*INPUT DATA*:
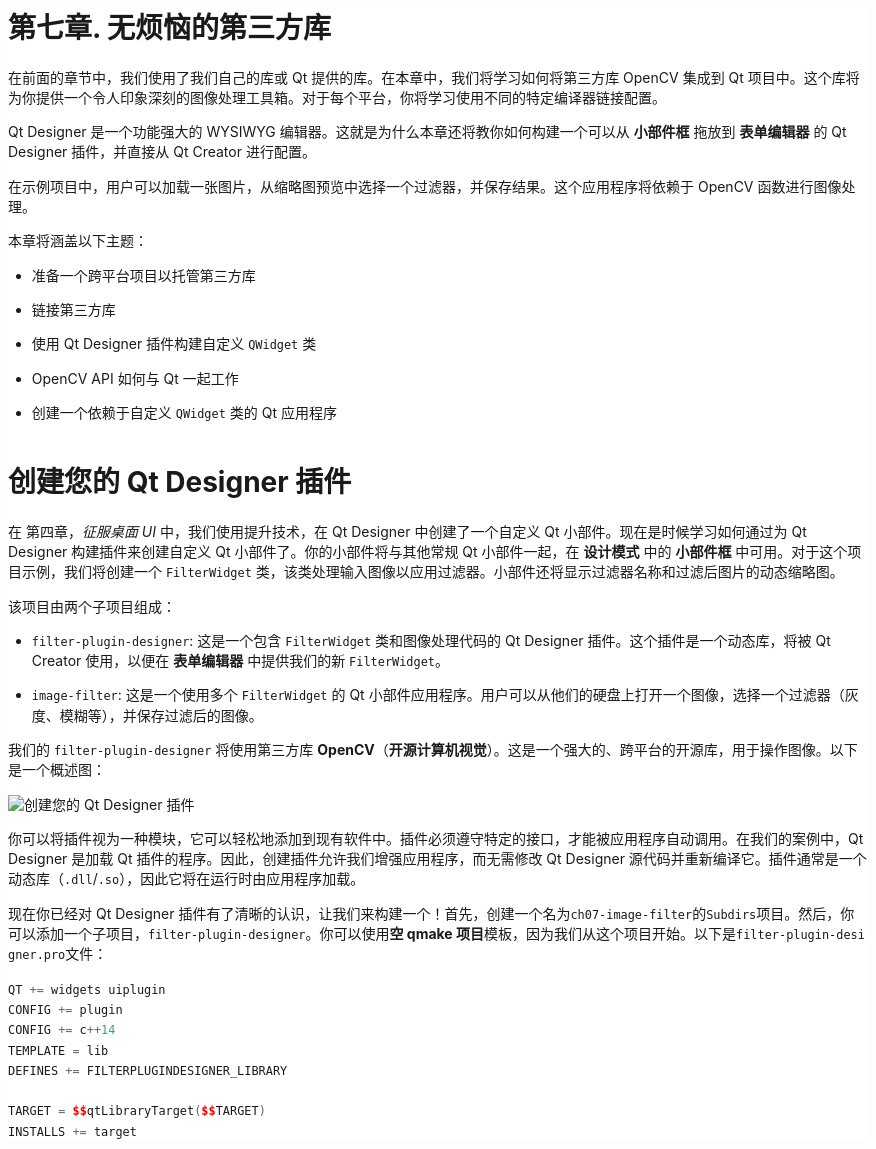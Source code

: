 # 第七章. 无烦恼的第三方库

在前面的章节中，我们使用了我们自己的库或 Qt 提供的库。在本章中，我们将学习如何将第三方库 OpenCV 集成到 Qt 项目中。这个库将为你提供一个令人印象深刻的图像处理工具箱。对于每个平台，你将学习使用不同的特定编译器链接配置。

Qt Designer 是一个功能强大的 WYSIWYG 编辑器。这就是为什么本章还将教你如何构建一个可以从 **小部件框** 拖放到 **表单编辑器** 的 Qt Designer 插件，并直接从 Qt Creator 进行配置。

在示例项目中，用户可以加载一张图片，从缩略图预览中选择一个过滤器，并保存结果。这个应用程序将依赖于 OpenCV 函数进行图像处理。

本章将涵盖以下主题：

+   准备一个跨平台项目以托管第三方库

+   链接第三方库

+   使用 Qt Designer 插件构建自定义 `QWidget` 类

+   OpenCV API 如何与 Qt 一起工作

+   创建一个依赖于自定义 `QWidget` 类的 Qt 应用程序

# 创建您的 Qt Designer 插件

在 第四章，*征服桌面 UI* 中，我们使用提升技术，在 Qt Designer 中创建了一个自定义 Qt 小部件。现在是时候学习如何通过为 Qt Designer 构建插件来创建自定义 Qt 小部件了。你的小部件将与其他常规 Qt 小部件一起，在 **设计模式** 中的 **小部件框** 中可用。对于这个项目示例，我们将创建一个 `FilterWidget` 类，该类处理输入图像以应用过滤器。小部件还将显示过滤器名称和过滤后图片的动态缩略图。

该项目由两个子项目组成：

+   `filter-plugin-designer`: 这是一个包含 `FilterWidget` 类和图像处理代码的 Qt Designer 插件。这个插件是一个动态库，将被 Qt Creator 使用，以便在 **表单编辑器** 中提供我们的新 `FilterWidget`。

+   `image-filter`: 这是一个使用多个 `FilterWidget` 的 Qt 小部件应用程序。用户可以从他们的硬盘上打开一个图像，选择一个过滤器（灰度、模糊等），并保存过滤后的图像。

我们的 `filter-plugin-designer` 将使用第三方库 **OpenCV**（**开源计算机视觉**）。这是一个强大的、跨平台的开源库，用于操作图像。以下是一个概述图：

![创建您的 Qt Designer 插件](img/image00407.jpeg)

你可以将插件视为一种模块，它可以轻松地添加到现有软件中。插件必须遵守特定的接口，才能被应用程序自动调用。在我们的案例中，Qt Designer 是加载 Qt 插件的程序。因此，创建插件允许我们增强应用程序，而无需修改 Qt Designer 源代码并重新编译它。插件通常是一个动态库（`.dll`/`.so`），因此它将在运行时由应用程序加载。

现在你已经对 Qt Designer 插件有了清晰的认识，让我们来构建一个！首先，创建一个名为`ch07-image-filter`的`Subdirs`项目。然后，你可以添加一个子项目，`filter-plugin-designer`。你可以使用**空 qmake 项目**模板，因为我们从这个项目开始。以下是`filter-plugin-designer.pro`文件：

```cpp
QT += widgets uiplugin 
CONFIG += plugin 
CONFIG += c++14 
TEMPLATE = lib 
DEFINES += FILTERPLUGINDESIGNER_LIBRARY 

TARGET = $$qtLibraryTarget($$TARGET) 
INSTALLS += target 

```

*WORK TO BE COMPLETED*: Reproduce the material above exactly, first line through the line that contains "Qt Designer 插件](img/image00407.jpeg)", minus the pictures.

*WRITTEN ANSWER*:
Source code

: # 第七章. 无烦恼的第三方库

在前面的章节中，我们使用了我们自己的库或 Qt 提供的库。在本章中，我们将学习如何将第三方库 OpenCV 集成到 Qt 项目中。这个库将为你提供一个令人印象深刻的图像处理工具箱。对于每个平台，你将学习使用不同的特定编译器链接配置。

Qt Designer 是一个功能强大的 WYSIWYG 编辑器。这就是为什么本章还将教你如何构建一个可以从 **小部件框** 拖放到 **表单编辑器** 的 Qt Designer 插件，并直接从 Qt Creator 进行配置。

在示例项目中，用户可以加载一张图片，从缩略图预览中选择一个过滤器，并保存结果。这个应用程序将依赖于 OpenCV 函数进行图像处理。

本章将涵盖以下主题：

+   准备一个跨平台项目以托管第三方库

+   链接第三方库

+   使用 Qt Designer 插件构建自定义 `QWidget` 类

+   OpenCV API 如何与 Qt 一起工作

+   创建一个依赖于自定义 `QWidget` 类的 Qt 应用程序

# 创建您的 Qt Designer 插件

在 第四章，*征服桌面 UI* 中，我们使用提升技术，在 Qt Designer 中创建了一个自定义 Qt 小部件。现在是时候学习如何通过为 Qt Designer 构建插件来创建自定义 Qt 小部件了。你的小部件将与其他常规 Qt 小部件一起，在 **设计模式** 中的 **小部件框** 中可用。对于这个项目示例，我们将创建一个 `FilterWidget` 类，该类处理输入图像以应用过滤器。小部件还将显示过滤器名称和过滤后图片的动态缩略图。

该项目由两个子项目组成：

+   `filter-plugin-designer`: 这是一个包含 `FilterWidget` 类和图像处理代码的 Qt Designer 插件。这个插件是一个动态库，将被 Qt Creator 使用，以便在 **表单编辑器** 中提供我们的新 `FilterWidget`。

+   `image-filter`: 这是一个使用多个 `FilterWidget` 的 Qt 小部件应用程序。用户可以从他们的硬盘上打开一个图像，选择一个过滤器（灰度、模糊等），并保存过滤后的图像。

我们的 `filter-plugin-designer` 将使用第三方库 **OpenCV**（**开源计算机视觉**）。这是一个强大的、跨平台的开源库，用于操作图像。以下是一个概述图：

![创建您的 Qt Designer 插件](img/image00407.jpeg)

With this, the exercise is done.